──────── Task input ────────

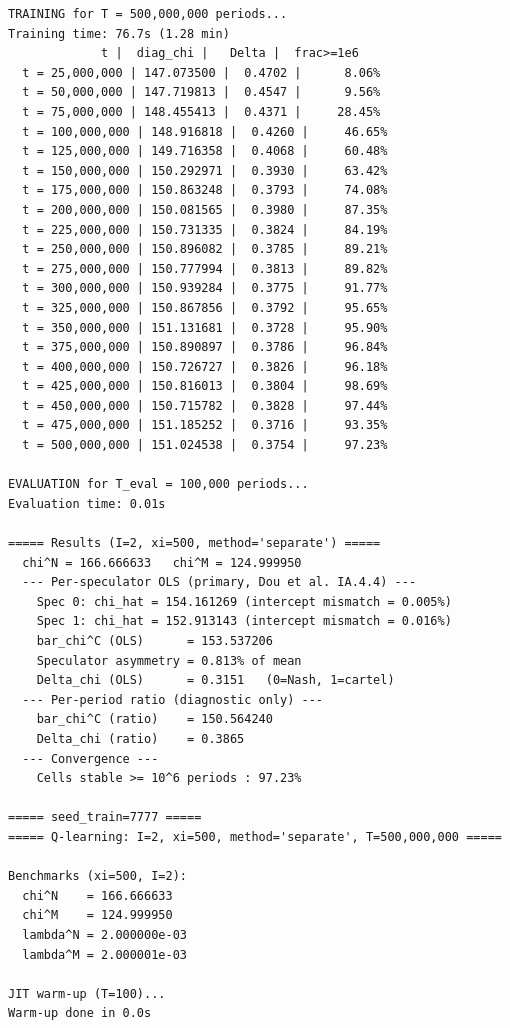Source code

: \begin{lstlisting}[style=outputstyle]
TRAINING for T = 500,000,000 periods...
Training time: 76.7s (1.28 min)
             t |  diag_chi |   Delta |  frac>=1e6
  t = 25,000,000 | 147.073500 |  0.4702 |      8.06%
  t = 50,000,000 | 147.719813 |  0.4547 |      9.56%
  t = 75,000,000 | 148.455413 |  0.4371 |     28.45%
  t = 100,000,000 | 148.916818 |  0.4260 |     46.65%
  t = 125,000,000 | 149.716358 |  0.4068 |     60.48%
  t = 150,000,000 | 150.292971 |  0.3930 |     63.42%
  t = 175,000,000 | 150.863248 |  0.3793 |     74.08%
  t = 200,000,000 | 150.081565 |  0.3980 |     87.35%
  t = 225,000,000 | 150.731335 |  0.3824 |     84.19%
  t = 250,000,000 | 150.896082 |  0.3785 |     89.21%
  t = 275,000,000 | 150.777994 |  0.3813 |     89.82%
  t = 300,000,000 | 150.939284 |  0.3775 |     91.77%
  t = 325,000,000 | 150.867856 |  0.3792 |     95.65%
  t = 350,000,000 | 151.131681 |  0.3728 |     95.90%
  t = 375,000,000 | 150.890897 |  0.3786 |     96.84%
  t = 400,000,000 | 150.726727 |  0.3826 |     96.18%
  t = 425,000,000 | 150.816013 |  0.3804 |     98.69%
  t = 450,000,000 | 150.715782 |  0.3828 |     97.44%
  t = 475,000,000 | 151.185252 |  0.3716 |     93.35%
  t = 500,000,000 | 151.024538 |  0.3754 |     97.23%

EVALUATION for T_eval = 100,000 periods...
Evaluation time: 0.01s

===== Results (I=2, xi=500, method='separate') =====
  chi^N = 166.666633   chi^M = 124.999950
  --- Per-speculator OLS (primary, Dou et al. IA.4.4) ---
    Spec 0: chi_hat = 154.161269 (intercept mismatch = 0.005%)
    Spec 1: chi_hat = 152.913143 (intercept mismatch = 0.016%)
    bar_chi^C (OLS)      = 153.537206
    Speculator asymmetry = 0.813% of mean
    Delta_chi (OLS)      = 0.3151   (0=Nash, 1=cartel)
  --- Per-period ratio (diagnostic only) ---
    bar_chi^C (ratio)    = 150.564240
    Delta_chi (ratio)    = 0.3865
  --- Convergence ---
    Cells stable >= 10^6 periods : 97.23%

===== seed_train=7777 =====
===== Q-learning: I=2, xi=500, method='separate', T=500,000,000 =====

Benchmarks (xi=500, I=2):
  chi^N    = 166.666633
  chi^M    = 124.999950
  lambda^N = 2.000000e-03
  lambda^M = 2.000001e-03

JIT warm-up (T=100)...
Warm-up done in 0.0s


\end{lstlisting}
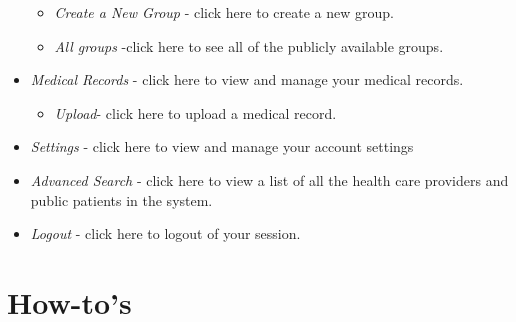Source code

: \begin{itemize}
\begin{itemize}
\item \textit{Create a New Group} - click here to create a new group.
\item \textit{All groups} -click here to see all of the publicly available groups.
\end{itemize}
\item \textit{Medical Records} - click here to view and manage your medical records.
\begin{itemize}
\item \textit{Upload}- click here to upload a medical record.
\end{itemize}
\item \textit{Settings} - click here to view and manage your account settings
\item \textit{Advanced Search} - click here to view a list of all the health care providers and public patients in the system.
\item \textit{Logout} - click here to logout of your session.
\end{itemize}

\section{How-to's}

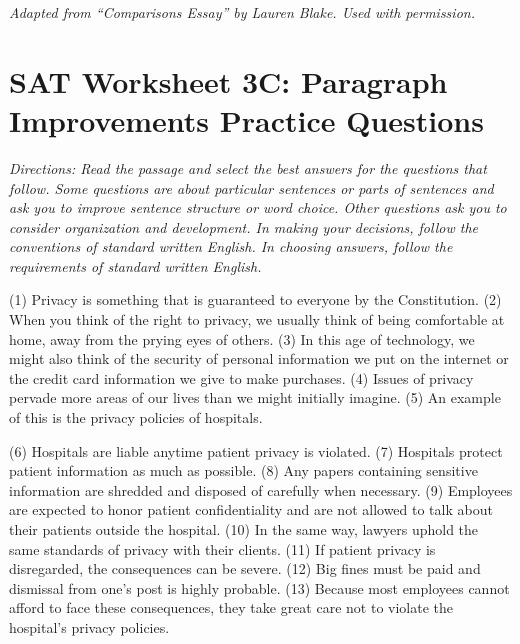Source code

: \begin{spacing}{2}
\begin{linenumbers*}
\end{linenumbers*}
\end{spacing}

\bigskip
\textit{Adapted from ``Comparisons Essay'' by Lauren Blake. Used with permission.}

\vfill
\newpage
\section[Improvement Practice]{SAT Worksheet 3C: Paragraph Improvements Practice Questions}

\bigskip
\textit{Directions: Read the passage and select the best answers for the questions that follow. Some questions are about particular sentences or parts of sentences and ask you to improve sentence structure or word choice. Other questions ask you to consider organization and development. In making your decisions, follow the conventions of standard written English. In choosing answers, follow the requirements of standard written English.}

\bigskip
\indent (1) Privacy is something that is guaranteed to everyone by the Constitution. (2) When you think of the right to privacy, we usually think of being comfortable at home, away from the prying eyes of others. (3) In this age of technology, we might also think of the security of personal information we put on the internet or the credit card information we give to make purchases. (4) Issues of privacy pervade more areas of our lives than we might initially imagine. (5) An example of this is the privacy policies of hospitals.

\indent (6) Hospitals are liable anytime patient privacy is violated. (7) Hospitals protect patient information as much as possible. (8) Any papers containing sensitive information are shredded and disposed of carefully when necessary. (9) Employees are expected to honor patient confidentiality and are not allowed to talk about their patients outside the hospital. (10) In the same way, lawyers uphold the same standards of privacy with their clients. (11) If patient privacy is disregarded, the consequences can be severe. (12) Big fines must be paid and dismissal from one's post is highly probable. (13) Because most employees cannot afford to face these consequences, they take great care not to violate the hospital's privacy policies.

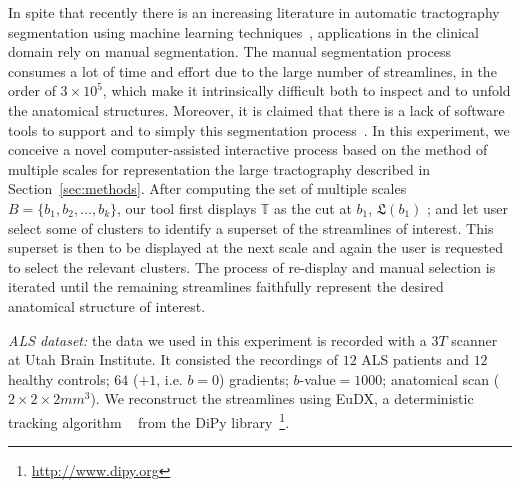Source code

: In spite that recently there is an increasing literature in automatic
tractography segmentation using machine learning techniques~\cite{wang2011tractography,olivetti2011supervised}, applications in the clinical domain rely on manual segmentation. The manual segmentation process consumes a lot of time and effort due to the large number of streamlines, in the order of $3 \times 10^5$, which make it intrinsically difficult both to inspect and to unfold the anatomical structures. Moreover, 
it is claimed that there is a lack of software tools to support and to simply this segmentation process~\cite{olivetti2013fast}. In this experiment, we conceive a novel computer-assisted interactive process based on the method of multiple scales for representation the large tractography described in Section~\ref{sec:methods}. After computing the set of multiple scales $\mathsf{\textit{B}} = \{b_1, b_2, \ldots, b_k\}$, our tool first displays $\mathbb{T}$ as the cut at $b_1$, $\mathfrak{L}(b_1)$
; and let user select some of clusters to identify a superset of the streamlines of interest. This superset is then to be displayed at the next scale and again the user is requested to select the relevant clusters. The process of re-display and manual selection is iterated until the remaining streamlines faithfully represent the desired anatomical structure of interest.

\vspace{0.55mm}
\textit{ALS dataset:}
the data we used in this experiment is recorded with a $3T$ scanner at Utah Brain Institute. It
consisted the recordings of $12$ ALS patients and $12$ healthy
controls; $64$ ($+1$, i.e. $b=0$) gradients; $b$-value$=1000$;
anatomical scan ($2 \times 2 \times 2mm^3$).  We reconstruct the
streamlines using EuDX, a deterministic tracking algorithm
~\cite{garyfallidis2012towards} from the DiPy
library~\footnote{\url{http://www.dipy.org}}. %

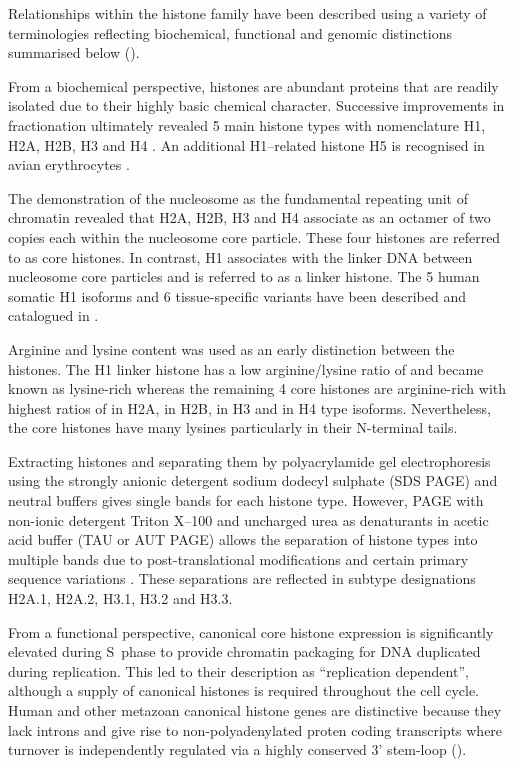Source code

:   Relationships within the histone family have been described using a variety of terminologies
  reflecting biochemical, functional and genomic distinctions summarised below ().

  From a biochemical perspective, histones are abundant proteins 
  that are readily isolated due to their highly basic chemical character. 
  Successive improvements in fractionation ultimately revealed 5 main histone types 
  with nomenclature H1, H2A, H2B, H3 and H4 \citep{nomenclature}.
  An additional H1--related histone H5 is recognised in avian erythrocytes \citep{HFive-review}.

  The demonstration of the nucleosome as the fundamental repeating unit of chromatin \citep{Kornberg1974} 
  revealed that H2A, H2B, H3 and H4 associate as an octamer of two copies each within the
  nucleosome core particle. These four histones are referred to as core histones. 
  In contrast, H1 associates with the linker DNA between nucleosome core particles 
  and is referred to as a linker histone. 
  The 5 human somatic H1 isoforms and 6 tissue-specific variants 
  have been described and catalogued in \citep{HarshmanFreitas2013}.

  Arginine and lysine content was used as an early distinction between the histones. 
  The H1 linker histone has a low arginine/lysine ratio of \LinkerArgLysRatio{} and became known as lysine-rich 
  whereas the remaining 4 core histones are arginine-rich 
  with highest ratios of \HTwoAArgLysRatio{} in H2A, \HTwoBArgLysRatio{} in H2B, 
  \HThreeArgLysRatio{} in H3 and \HFourArgLysRatio{} in H4 type isoforms.
  Nevertheless, the core histones have many lysines particularly in their N-terminal tails.

  Extracting histones and separating them by polyacrylamide gel electrophoresis 
  using the strongly anionic detergent sodium dodecyl sulphate (SDS PAGE) and neutral buffers 
  gives single bands for each histone type. 
  However, PAGE with non-ionic detergent Triton X--100 and uncharged urea as denaturants
  in acetic acid buffer (TAU or AUT PAGE) allows the separation of histone types into multiple bands 
  due to post-translational modifications and certain primary sequence variations \citep{PAGEND}. 
  These separations are reflected in subtype designations H2A.1, H2A.2, H3.1, H3.2 and H3.3. 

  From a functional perspective, canonical core histone expression
  is significantly elevated during S~phase to provide chromatin packaging 
  for DNA duplicated during replication.
  This led to their description as ``replication dependent'', 
  although a supply of canonical histones is required throughout the cell cycle. 
  Human and other metazoan canonical histone genes are distinctive 
  because they lack introns and give rise to non-polyadenylated proten coding transcripts 
  where turnover is independently regulated via a highly conserved 3' stem-loop ().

────────

▸ **Task statement**:
Each line in the listing above that includes the word "lambda" needs to be copied out.

▸ **The answer**:
  lambda^N = 2.000000e-03
  lambda^M = 2.000001e-03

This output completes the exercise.